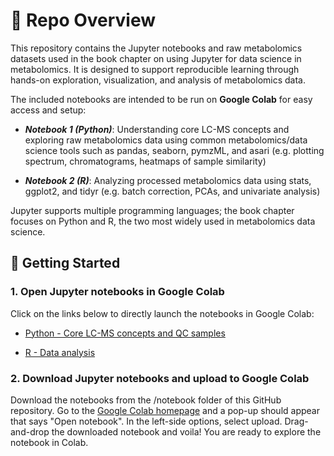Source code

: # :notebook_with_decorative_cover: Repo Overview

This repository contains the Jupyter notebooks and raw metabolomics datasets used in the book chapter on using Jupyter for data science in metabolomics. It is designed to support reproducible learning through hands-on exploration, visualization, and analysis of metabolomics data. 

The included notebooks are intended to be run on **Google Colab** for easy access and setup:

- ***Notebook 1 (Python)***: Understanding core LC-MS concepts and exploring raw metabolomics data using common metabolomics/data science tools such as pandas, seaborn, pymzML, and asari (e.g. plotting spectrum, chromatograms, heatmaps of sample similarity)

- ***Notebook 2 (R)***: Analyzing processed metabolomics data using stats, ggplot2, and tidyr (e.g. batch correction, PCAs, and univariate analysis)

Jupyter supports multiple programming languages; the book chapter focuses on Python and R, the two most widely used in metabolomics data science.

## :rocket: Getting Started

### 1. Open Jupyter notebooks in Google Colab

Click on the links below to directly launch the notebooks in Google Colab:

* [Python - Core LC-MS concepts and QC samples](https://colab.research.google.com/drive/1zbMrJkDgW8gNhaguS9uzsJKpS3HJHeMs?usp=drive_link)

* [R - Data analysis](https://colab.research.google.com/drive/19Uqy-EvZEP5OsQ13_UYC4xqfFmzxkH_Y?usp=drive_link)

### 2. Download Jupyter notebooks and upload to Google Colab

Download the notebooks from the /notebook folder of this GitHub repository. Go to the [Google Colab homepage](https://colab.research.google.com/) and 
a pop-up should appear that says "Open notebook". In the left-side options, select upload. Drag-and-drop the downloaded notebook and voila! You are ready to explore the notebook in Colab.
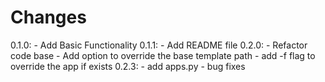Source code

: # Changes

0.1.0:
    - Add Basic Functionality
0.1.1:
    - Add README file
0.2.0:
    - Refactor code base
    - Add option to override the base template path
    - add -f flag to override the app if exists
0.2.3:
    - add apps.py
    - bug fixes
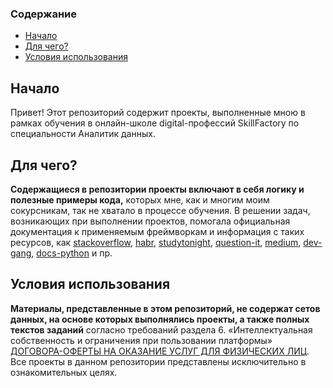 ### Содержание<a class="anchor" id="contents"></a>
* [Начало](#ch_1)
* [Для чего?](#ch_2)
* [Условия использования](#ch_3)

## Начало<a class="anchor" id="ch_1"></a>
Привет! Этот репозиторий содержит проекты, выполненные мною в рамках обучения в онлайн-школе digital-профессий SkillFactory по специальности Аналитик данных.

## Для чего?<a class="anchor" id="ch_2"></a>
**Содержащиеся в репозитории проекты включают в себя логику и полезные примеры кода,** которых мне, как и многим моим сокурсникам, так не хватало в процессе обучения. В решении задач, возникающих при выполнении проектов, помогала официальная документация к применяемым фреймворкам и информация с таких ресурсов, как [stackoverflow](https://stackoverflow.com), [habr](https://habr.com), [studytonight](https://studytonight.com), [question-it](https://question-it.com), [medium](https://medium.com), [dev-gang](https://dev-gang.ru), [docs-python](https://docs-python.ru) и пр.

## Условия использования<a class="anchor" id="ch_3"></a>
**Материалы, представленные в этом репозиторий, не содержат сетов данных, на основе которых выполнялись проекты, а также полных текстов заданий** согласно требований раздела 6. «Интеллектуальная собственность и ограничения при пользовании платформы» [ДОГОВОРА-ОФЕРТЫ НА ОКАЗАНИЕ УСЛУГ ДЛЯ ФИЗИЧЕСКИХ ЛИЦ](https://skillfactory.ru/dogovor-oferta-for-individuals). Все проекты в данном репозитории представлены исключительно в ознакомительных целях.
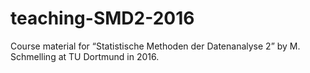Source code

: # teaching-SMD2-2016
Course material for “Statistische Methoden der Datenanalyse 2” by M. Schmelling at TU Dortmund in 2016.
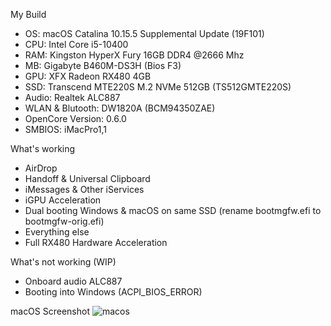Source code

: My Build
- OS: macOS Catalina 10.15.5 Supplemental Update (19F101)
- CPU: Intel Core i5-10400
- RAM: Kingston HyperX Fury 16GB DDR4 @2666 Mhz
- MB: Gigabyte B460M-DS3H (Bios F3)
- GPU: XFX Radeon RX480 4GB
- SSD: Transcend MTE220S M.2 NVMe 512GB (TS512GMTE220S)
- Audio: Realtek ALC887
- WLAN & Blutooth: DW1820A (BCM94350ZAE)
- OpenCore Version: 0.6.0
- SMBIOS: iMacPro1,1

What's working
- AirDrop
- Handoff & Universal Clipboard
- iMessages & Other iServices
- iGPU Acceleration
- Dual booting Windows & macOS on same SSD (rename bootmgfw.efi to bootmgfw-orig.efi)
- Everything else
- Full RX480 Hardware Acceleration

What's not working (WIP)
- Onboard audio ALC887
- Booting into Windows (ACPI_BIOS_ERROR)

macOS Screenshot
![macos](https://i.ibb.co/c6xV3Wq/Screen-Shot-2563-07-02-at-12-17-02.png)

· · · · · · ·

AIM OF THE TASK: The answer must consist of the entries above, reproduced word for word, without any pictures.

TASK RESULT:
Source code

: # :notebook_with_decorative_cover: Repo Overview

This repository contains the Jupyter notebooks and raw metabolomics datasets used in the book chapter on using Jupyter for data science in metabolomics. It is designed to support reproducible learning through hands-on exploration, visualization, and analysis of metabolomics data. 

The included notebooks are intended to be run on **Google Colab** for easy access and setup:

- ***Notebook 1 (Python)***: Understanding core LC-MS concepts and exploring raw metabolomics data using common metabolomics/data science tools such as pandas, seaborn, pymzML, and asari (e.g. plotting spectrum, chromatograms, heatmaps of sample similarity)

- ***Notebook 2 (R)***: Analyzing processed metabolomics data using stats, ggplot2, and tidyr (e.g. batch correction, PCAs, and univariate analysis)

Jupyter supports multiple programming languages; the book chapter focuses on Python and R, the two most widely used in metabolomics data science.

## :rocket: Getting Started

### 1. Open Jupyter notebooks in Google Colab

Click on the links below to directly launch the notebooks in Google Colab:

* [Python - Core LC-MS concepts and QC samples](https://colab.research.google.com/drive/1zbMrJkDgW8gNhaguS9uzsJKpS3HJHeMs?usp=drive_link)

* [R - Data analysis](https://colab.research.google.com/drive/19Uqy-EvZEP5OsQ13_UYC4xqfFmzxkH_Y?usp=drive_link)

### 2. Download Jupyter notebooks and upload to Google Colab

Download the notebooks from the /notebook folder of this GitHub repository. Go to the [Google Colab homepage](https://colab.research.google.com/) and 
a pop-up should appear that says "Open notebook". In the left-side options, select upload. Drag-and-drop the downloaded notebook and voila! You are ready to explore the notebook in Colab.
Source code

: # Changes

0.1.0:
    - Add Basic Functionality
0.1.1:
    - Add README file
0.2.0:
    - Refactor code base
    - Add option to override the base template path
    - add -f flag to override the app if exists
0.2.3:
    - add apps.py
    - bug fixes
 ### Содержание<a class="anchor" id="contents"></a>
* [Начало](#ch_1)
* [Для чего?](#ch_2)
* [Условия использования](#ch_3)

## Начало<a class="anchor" id="ch_1"></a>
Привет! Этот репозиторий содержит проекты, выполненные мною в рамках обучения в онлайн-школе digital-профессий SkillFactory по специальности Аналитик данных.

## Для чего?<a class="anchor" id="ch_2"></a>
**Содержащиеся в репозитории проекты включают в себя логику и полезные примеры кода,** которых мне, как и многим моим сокурсникам, так не хватало в процессе обучения. В решении задач, возникающих при выполнении проектов, помогала официальная документация к применяемым фреймворкам и информация с таких ресурсов, как [stackoverflow](https://stackoverflow.com), [habr](https://habr.com), [studytonight](https://studytonight.com), [question-it](https://question-it.com), [medium](https://medium.com), [dev-gang](https://dev-gang.ru), [docs-python](https://docs-python.ru) и пр.

## Условия использования<a class="anchor" id="ch_3"></a>
**Материалы, представленные в этом репозиторий, не содержат сетов данных, на основе которых выполнялись проекты, а также полных текстов заданий** согласно требований раздела 6. «Интеллектуальная собственность и ограничения при пользовании платформы» [ДОГОВОРА-ОФЕРТЫ НА ОКАЗАНИЕ УСЛУГ ДЛЯ ФИЗИЧЕСКИХ ЛИЦ](https://skillfactory.ru/dogovor-oferta-for-individuals). Все проекты в данном репозитории представлены исключительно в ознакомительных целях.
Source code

: # teaching-SMD2-2016
Course material for “Statistische Methoden der Datenanalyse 2” by M. Schmelling at TU Dortmund in 2016.
Source code

: My Build
- OS: macOS Catalina 10.15.5 Supplemental Update (19F101)
- CPU: Intel Core i5-10400
- RAM: Kingston HyperX Fury 16GB DDR4 @2666 Mhz
- MB: Gigabyte B460M-DS3H (Bios F3)
- GPU: XFX Radeon RX480 4GB
- SSD: Transcend MTE220S M.2 NVMe 512GB (TS512GMTE220S)
- Audio: Realtek ALC887
- WLAN & Blutooth: DW1820A (BCM94350ZAE)
- OpenCore Version: 0.6.0
- SMBIOS: iMacPro1,1

What's working
- AirDrop
- Handoff & Universal Clipboard
- iMessages & Other iServices
- iGPU Acceleration
- Dual booting Windows & macOS on same SSD (rename bootmgfw.efi to bootmgfw-orig.efi)
- Everything else
- Full RX480 Hardware Acceleration

What's not working (WIP)
- Onboard audio ALC887
- Booting into Windows (ACPI_BIOS_ERROR)

macOS Screenshot
![macos](https://i.ibb.co/c6xV3Wq/Screen-Shot-2563-07-02-at-12-17-02.png)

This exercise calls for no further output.